Single by Bonnie Guitar

from the album Two Worlds
- B-side: "Good Time Charlie"
- Released: December 1965
- Recorded: November 1965 Hollywood, California, United States
- Genre: Country, Nashville Sound
- Label: Dot Records
- Songwriter(s): Jan Crutchfield
- Producer(s): Bonnie Guitar, George Richey

Bonnie Guitar singles chronology
| "The Outside Looking In" (1964) | "I'm Living in Two Worlds" (1965) | "Get Your Lie the Way You Want It" (1966) |

= I'm Living in Two Worlds =

"I'm Living in Two Worlds" is a song written by Jan Crutchfield, which was recorded and released by American country artist Bonnie Guitar.

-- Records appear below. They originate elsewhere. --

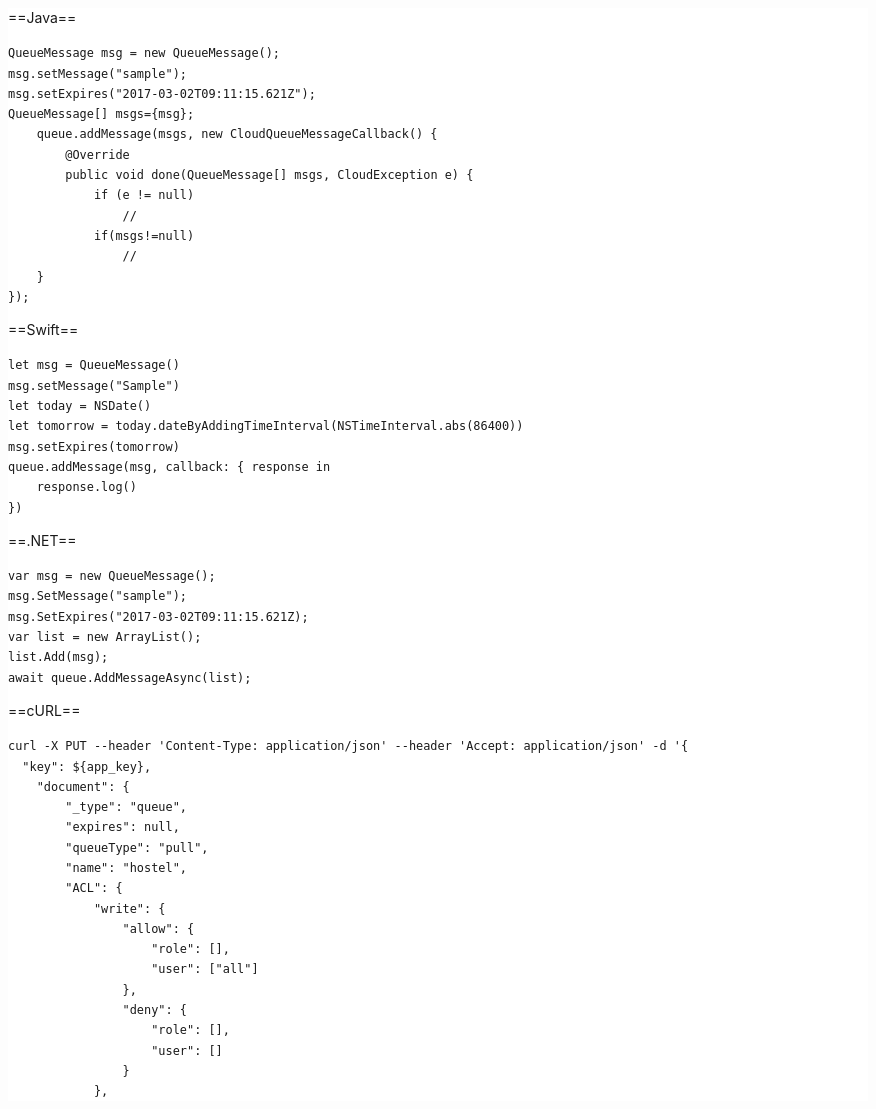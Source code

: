 ==Java==
<span class="java-lines" data-query="expire">
```
QueueMessage msg = new QueueMessage();
msg.setMessage("sample");
msg.setExpires("2017-03-02T09:11:15.621Z");
QueueMessage[] msgs={msg};
	queue.addMessage(msgs, new CloudQueueMessageCallback() {
		@Override
		public void done(QueueMessage[] msgs, CloudException e) {
			if (e != null)
				//
			if(msgs!=null)
				//
	}
});
```
</span>

==Swift==
<span class="ios-lines" data-query="expire">
```
let msg = QueueMessage()
msg.setMessage("Sample")
let today = NSDate()
let tomorrow = today.dateByAddingTimeInterval(NSTimeInterval.abs(86400))
msg.setExpires(tomorrow)
queue.addMessage(msg, callback: { response in
    response.log()
})
```
</span>

==.NET==
<span class="dotnet-lines" data-query="expire">
```
var msg = new QueueMessage();
msg.SetMessage("sample");
msg.SetExpires("2017-03-02T09:11:15.621Z);
var list = new ArrayList();
list.Add(msg);
await queue.AddMessageAsync(list);
```
</span>

==cURL==
<span class="curl-lines" data-query="expire">
```
curl -X PUT --header 'Content-Type: application/json' --header 'Accept: application/json' -d '{
  "key": ${app_key},
    "document": {
        "_type": "queue",
        "expires": null,
        "queueType": "pull",
        "name": "hostel",
        "ACL": {
            "write": {
                "allow": {
                    "role": [],
                    "user": ["all"]
                },
                "deny": {
                    "role": [],
                    "user": []
                }
            },
```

The song reached number nine on the Billboard Hot Country Singles chart and number ninety-nine on the Billboard Hot 100 in early 1966. "I'm Living in Two Worlds" became Guitar's first Country top-ten single and her first charting single since 1959. The song was popular among other female country vocalists and covered on albums by Kitty Wells, Loretta Lynn, Wilma Burgess, Skeeter Davis, and Jan Howard.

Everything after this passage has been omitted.